- _What is being asked_:
Which lines belong in your copy? Those from the start of the data through the line with "Source code", exactly as written, without any pictures.

Material provided: Begin

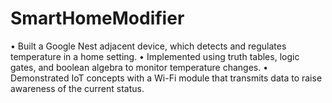 # SmartHomeModifier

• Built a Google Nest adjacent device, which detects and regulates temperature in a home setting.
• Implemented using truth tables, logic gates, and boolean algebra to monitor temperature changes.
• Demonstrated IoT concepts with a Wi-Fi module that transmits data to raise awareness of the current status.
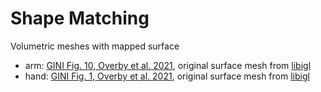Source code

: # Shape Matching

Volumetric meshes with mapped surface

- arm: [GINI Fig. 10, Overby et al. 2021](https://doi.org/10.1111/cgf.14361), original surface mesh from [libigl](https://github.com/libigl/libigl-tutorial-data/blob/master/arm.obj)
- hand: [GINI Fig. 1, Overby et al. 2021](https://doi.org/10.1111/cgf.14361), original surface mesh from [libigl](https://github.com/libigl/libigl-tutorial-data/blob/master/hand.tgf)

Material provided: End

- _Response to this task_:
 # SmartHomeModifier

• Built a Google Nest adjacent device, which detects and regulates temperature in a home setting.
• Implemented using truth tables, logic gates, and boolean algebra to monitor temperature changes.
• Demonstrated IoT concepts with a Wi-Fi module that transmits data to raise awareness of the current status.
Source code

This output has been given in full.